Mais tarde, Oxum encontrou Oxóssi na mata e apaixonou-se por ele. A água dos rios e floresta tiveram então um filho, chamado Logun-Edé, a criança mais linda, inteligente e rica que já existiu.

Apesar do seu amor por Oxóssi, numa das longas ausências destes Oxum foi seduzida pela beleza, os presentes (Oxum adora presentes) e o poder de Xangô, irmão de Oxóssi, rompendo sua união com o Deus da floresta e da caça. Como Xangô não aceitasse Logun-Edé em seu palácio, Oxum abandonou seu filho, usando como pretexto a curiosidade do menino, que um dia foi vê-la banhar-se no rio. Oxum pretendia abandoná-lo sozinho na floresta, mas o menino se esconde sob a saia de Iansã a Deusa dos raios que estava por perto. Oxum deu então seu filho a Iansã e partiu com Xangô tornando-se, a partir de então, sua esposa predileta e companheira cotidiana.

A lenda do menino dourado....

Na praia da joaquina nasceu o negro Itamar de Oxalá Obokún, filho de pescador, passou a infância brincando à beira mar. Ali, ele aprendeu com os pescadores mais velhos, tudo da pesca artesanal e dos segredos das ondas do mar, os caminhos das correntes marítimas, as marés altas e baixas. Assim botou toga, se fez doutor, senhor e mestre na arte de viver e sobreviver no mar.

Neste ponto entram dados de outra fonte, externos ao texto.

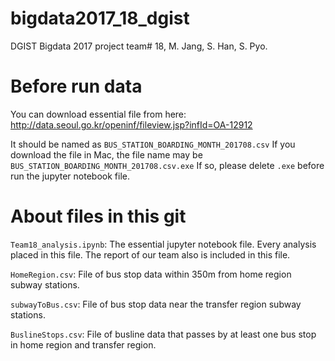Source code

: # bigdata2017_18_dgist
DGIST Bigdata 2017 project team# 18, M. Jang, S. Han, S. Pyo.

# Before run data

You can download essential file from here:
http://data.seoul.go.kr/openinf/fileview.jsp?infId=OA-12912

It should be named as ``BUS_STATION_BOARDING_MONTH_201708.csv``
If you download the file in Mac, the file name may be ``BUS_STATION_BOARDING_MONTH_201708.csv.exe``
If so, please delete ``.exe`` before run the jupyter notebook file.

# About files in this git
``Team18_analysis.ipynb``: The essential jupyter notebook file. Every analysis placed in this file. The report of our team also is included in this file.

``HomeRegion.csv``: File of bus stop data within 350m from home region subway stations.

``subwayToBus.csv``: File of bus stop data near the transfer region subway stations.

``BuslineStops.csv``: File of busline data that passes by at least one bus stop in home region and transfer region.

Desde jovem amava aquelas águas, e foi com elas que aprendeu a dominá-las com arte, calma e perícia, Nos verões dos anos sessenta a pedido dos poucos moradores e veranistas que tinham casa no povoado, tornou-se o primeiro guarda-vidas daquela praia. Há hoje tão famosa praia internacional dos surfistas. E foi como guarda-vidas que ele ficou conhecido por seus feitos a socorrer os banhistas mais atrevidos. E desta maneira que seu nome virou lenda.
Corpo atlético, um belo exemplar da raça negra, o povo admirava vê-lo correndo pela praia, tinha certeza que ele era um anjo negro, que os orixás tinham posto á beira daquela praia para protege-los dos perigos das ondas do mar.

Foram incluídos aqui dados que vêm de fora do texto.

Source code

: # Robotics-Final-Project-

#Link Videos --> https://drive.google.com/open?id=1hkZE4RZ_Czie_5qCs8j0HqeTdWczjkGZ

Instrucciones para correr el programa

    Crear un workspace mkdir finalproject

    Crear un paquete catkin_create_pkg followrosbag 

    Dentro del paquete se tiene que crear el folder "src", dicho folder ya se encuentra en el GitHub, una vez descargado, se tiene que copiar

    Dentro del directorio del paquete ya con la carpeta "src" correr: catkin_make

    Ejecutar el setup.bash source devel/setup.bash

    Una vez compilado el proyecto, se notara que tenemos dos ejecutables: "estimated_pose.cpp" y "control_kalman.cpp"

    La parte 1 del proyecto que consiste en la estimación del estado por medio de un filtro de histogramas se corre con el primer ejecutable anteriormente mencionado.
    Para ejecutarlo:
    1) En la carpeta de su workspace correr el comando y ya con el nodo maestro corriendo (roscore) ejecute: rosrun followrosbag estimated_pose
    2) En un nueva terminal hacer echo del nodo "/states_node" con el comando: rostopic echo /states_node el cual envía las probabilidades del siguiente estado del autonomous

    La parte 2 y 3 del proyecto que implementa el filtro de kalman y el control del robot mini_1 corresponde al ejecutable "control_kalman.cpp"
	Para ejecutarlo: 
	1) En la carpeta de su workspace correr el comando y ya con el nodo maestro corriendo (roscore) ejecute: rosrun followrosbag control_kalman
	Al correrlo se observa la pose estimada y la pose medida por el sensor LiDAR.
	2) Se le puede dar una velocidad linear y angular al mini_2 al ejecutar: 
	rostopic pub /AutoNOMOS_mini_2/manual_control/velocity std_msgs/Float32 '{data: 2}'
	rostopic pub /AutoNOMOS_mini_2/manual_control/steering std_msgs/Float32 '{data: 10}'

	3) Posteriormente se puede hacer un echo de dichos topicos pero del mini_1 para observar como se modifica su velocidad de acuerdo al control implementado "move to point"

E numa noite de intenso calor passeando pela beira mar a caminho de casa, depois da saída de um baile, sentindo-se tonto, pensou.. isso é porque passei da conta nas bebidas, resolveu tomar um banho. Quando chegou nas dunas sentou e deixou o corpo cair e adormeceu, não se sabe por quanto tempo. Quando acordou foi com risadas de uma criança que brincava a beira do mar, levantou-se procurou de onde vinha aquelas risadinhas.
Na escuridão da noite tendo a iluminar o brilho da estrela Dalva, ele viu um menino dos seus 7 anos correndo para dentro do mar, pele branca, cabelos longos encaracolados e loiros davam destaque á criança e a felicidade com que ele brincava bloquearam a decisão de ir ao seu encontro. Voltou a sentar na areia e ficou por um breve momento admirando as travessuras do menino.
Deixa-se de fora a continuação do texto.